Re: Faster inserts with mostly-monotonically increasing values

From: Claudio Freire <klaussfreire(at)gmail(dot)com>
To: Pavan Deolasee <pavan(dot)deolasee(at)gmail(dot)com>
Cc: Peter Geoghegan <pg(at)bowt(dot)ie>, pgsql-hackers <pgsql-hackers(at)postgresql(dot)org>, Simon Riggs <simon(dot)riggs(at)2ndquadrant(dot)com>
Subject: Re: Faster inserts with mostly-monotonically increasing values
Date: 2018-03-22 23:50:13
Message-ID: CAGTBQpaJs-jjtb5wsBKfzwVuWajOdxP5T7XTtpz1hrqic4x=Eg@mail.gmail.com
Views: Raw Message | Whole Thread | Download mbox | Resend email
Thread:
Lists: pgsql-hackers

On Thu, Mar 22, 2018 at 3:29 AM, Pavan Deolasee
<pavan(dot)deolasee(at)gmail(dot)com> wrote:
>
> On Thu, Mar 22, 2018 at 7:22 AM, Claudio Freire <klaussfreire(at)gmail(dot)com>
> wrote:
>>
>>
>> If you're not planning on making any further changes, would you mind
>> posting a coalesced patch?
>>
>> Notice that I removed the last offset thing only halfway, so it would
>> need some cleanup.
>
>
> Here is an updated patch. I removed the last offset caching thing completely
> and integrated your changes for conditional lock access. Some other
> improvements to test cases too. I realised that we must truncate and
> re-insert to test index fastpath correctly.

Thanks.

Some comments

+ /*
+ * It's very common to have an index on an auto-incremented or
+ * monotonically increasing value. In such cases, every insertion happens
+ * towards the end of the index. We try to optimise that case by caching
+ * the right-most block of the index. If our cached block is still the
+ * rightmost block, has enough free space to accommodate a new entry and
+ * the insertion key is greater or equal to the first key in this page,
+ * then we can safely conclude that the new key will be inserted in the
+ * cached block. So we simply search within the cached page and insert the
+ * key at the appropriate location. We call it a fastpath.

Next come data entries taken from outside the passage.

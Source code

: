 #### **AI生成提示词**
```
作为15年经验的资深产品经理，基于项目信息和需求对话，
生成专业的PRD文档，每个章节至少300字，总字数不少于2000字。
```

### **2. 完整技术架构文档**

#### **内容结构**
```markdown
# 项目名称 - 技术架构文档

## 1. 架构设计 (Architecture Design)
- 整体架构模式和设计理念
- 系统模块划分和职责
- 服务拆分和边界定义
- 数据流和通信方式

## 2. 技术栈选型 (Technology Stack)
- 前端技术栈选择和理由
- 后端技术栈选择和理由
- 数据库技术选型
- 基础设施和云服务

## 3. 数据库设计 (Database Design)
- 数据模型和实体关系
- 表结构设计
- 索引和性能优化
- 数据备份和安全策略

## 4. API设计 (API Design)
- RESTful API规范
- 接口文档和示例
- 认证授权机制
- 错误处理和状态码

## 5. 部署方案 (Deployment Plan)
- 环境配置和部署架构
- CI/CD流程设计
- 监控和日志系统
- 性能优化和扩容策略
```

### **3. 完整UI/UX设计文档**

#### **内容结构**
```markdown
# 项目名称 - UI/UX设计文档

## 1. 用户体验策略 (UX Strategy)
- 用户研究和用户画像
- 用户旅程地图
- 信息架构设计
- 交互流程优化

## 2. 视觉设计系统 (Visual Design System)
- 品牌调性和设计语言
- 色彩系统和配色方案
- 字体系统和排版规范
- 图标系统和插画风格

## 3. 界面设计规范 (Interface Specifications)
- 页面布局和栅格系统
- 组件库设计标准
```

It should say "the insertion key is strictly greater than the first key"

Equal cases cannot be accepted since it would break uniqueness checks,
so the comment should say that. The code already is correctly checking
for strict inequality, it's just the comment that is out of sync.

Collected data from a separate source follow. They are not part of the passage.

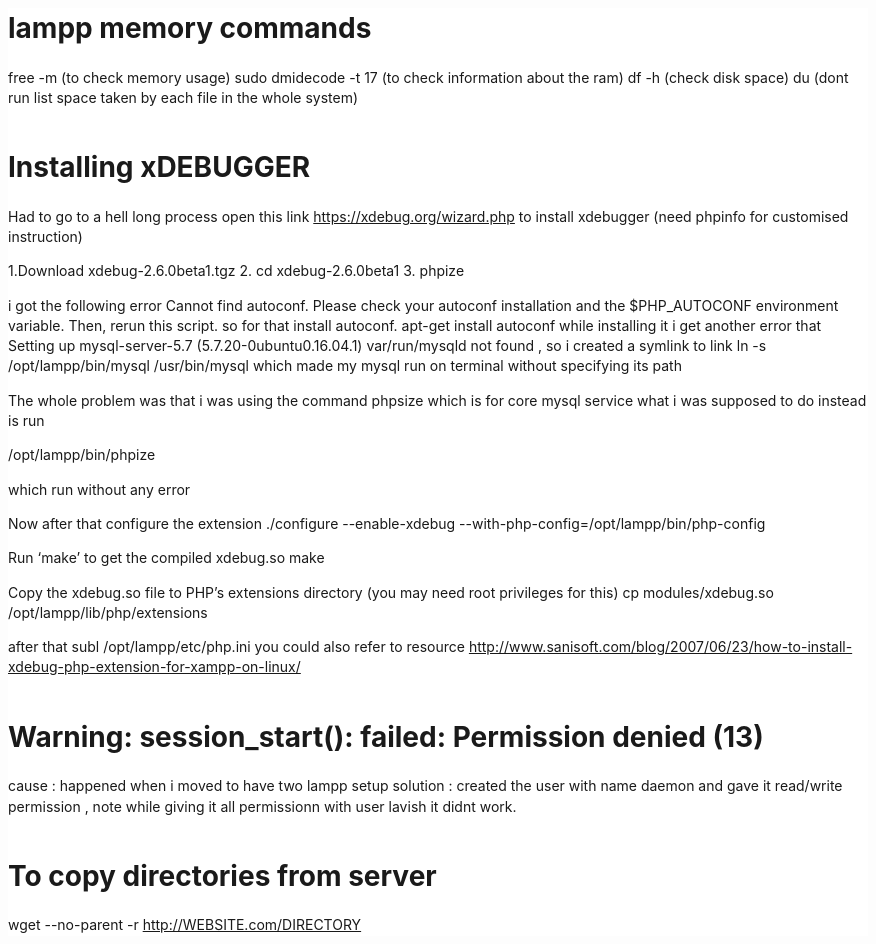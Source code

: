 lampp memory commands 
===============================================
free -m  (to check memory usage)
sudo dmidecode -t 17 (to check information about the ram)
df -h (check disk space)
du (dont run list space taken by each file in the whole system)

Installing xDEBUGGER 
===============================================
Had to go to a hell long process 
open this link https://xdebug.org/wizard.php to install xdebugger (need phpinfo for customised instruction)

1.Download xdebug-2.6.0beta1.tgz
2. cd xdebug-2.6.0beta1
3. phpize

i got the following error 
Cannot find autoconf. Please check your autoconf installation and the
$PHP_AUTOCONF environment variable. Then, rerun this script.
so for that install autoconf.
 apt-get install autoconf
while installing it i get another error that  
Setting up mysql-server-5.7 (5.7.20-0ubuntu0.16.04.1) 
var/run/mysqld not found ,  so i created a symlink to link ln -s  /opt/lampp/bin/mysql /usr/bin/mysql which made my mysql run on terminal without specifying its path 

The whole problem was that i was using the command phpsize which is for core mysql service what i was supposed to do instead is run 

/opt/lampp/bin/phpize 

which run without any error

Now after that configure the extension
./configure --enable-xdebug --with-php-config=/opt/lampp/bin/php-config

Run ‘make’ to get the compiled xdebug.so
make

Copy the xdebug.so file to PHP’s extensions directory (you may need root privileges for this)
cp modules/xdebug.so /opt/lampp/lib/php/extensions

after that subl /opt/lampp/etc/php.ini
you could also refer to resource http://www.sanisoft.com/blog/2007/06/23/how-to-install-xdebug-php-extension-for-xampp-on-linux/

Warning: session_start(): failed: Permission denied (13)
==================================================================
cause : happened when i moved to have two lampp setup 
solution : created the user with name daemon and gave it read/write permission , note while giving it all permissionn with user lavish it didnt work. 

To copy directories from server 
================================================================
wget --no-parent -r http://WEBSITE.com/DIRECTORY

You might accept equal keys for non-unique indexes, but I don't
believe making that distinction in the code is worth the hassle.

Also, "rightmost block" != "rightmost leaf page" ("leaf" being the key
difference). So it should say "rightmost leaf page".

+ if (P_ISLEAF(lpageop) && P_RIGHTMOST(lpageop) &&
+ !P_INCOMPLETE_SPLIT(lpageop) &&
+ !P_IGNORE(lpageop) &&
+ (PageGetFreeSpace(page) > itemsz) &&
+ PageGetMaxOffsetNumber(page) >= P_FIRSTDATAKEY(lpageop) &&
+ _bt_compare(rel, natts, itup_scankey, page,
+ P_FIRSTDATAKEY(lpageop)) > 0)
+ {
+ offset = InvalidOffsetNumber;
+ fastpath = true;
+ }
...later...
+ if (!fastpath)
+ {
+ /* find the first page containing this key */
+ stack = _bt_search(rel, natts, itup_scankey, false, &buf, BT_WRITE,
+ NULL);
+
+ offset = InvalidOffsetNumber;

Setting "offset = InvalidOffsetNumber" in that contorted way is
unnecessary. You can remove the first assignment and instead
initialize unconditionally right after the fastpath block (that
doesn't make use of offset anyway):

In indexing.out:

+explain select sum(a) from fastpath where a = 6456;
+ QUERY PLAN
+------------------------------------------------------------------------------------
+ Aggregate (cost=4.31..4.32 rows=1 width=8)
+ -> Index Only Scan using fpindex1 on fastpath (cost=0.29..4.30
rows=1 width=4)
+ Index Cond: (a = 6456)
+(3 rows)

Having costs in explain tests can be fragile. Better use "explain
(costs off)". If you run "make check" continuously in a loop, you
should get some failures related to that pretty quickly.

+truncate fastpath;
+insert into fastpath select y.x, 'b' || (y.x/10)::text, 100 from
(select generate_series(1,10000) as x) y;
+vacuum fastpath;

Vacuum can also be a pain. In parallel tests, vacuum won't do what you
expect it to do, as other concurrent transactions will prevent it
from, say, marking all-visible pages.

In fact, you can get those spurious failures by running "make -j8
check-world" repeatedly (with tap tests enabled). That causes enough
concurrency to cause trouble and sporadic failures.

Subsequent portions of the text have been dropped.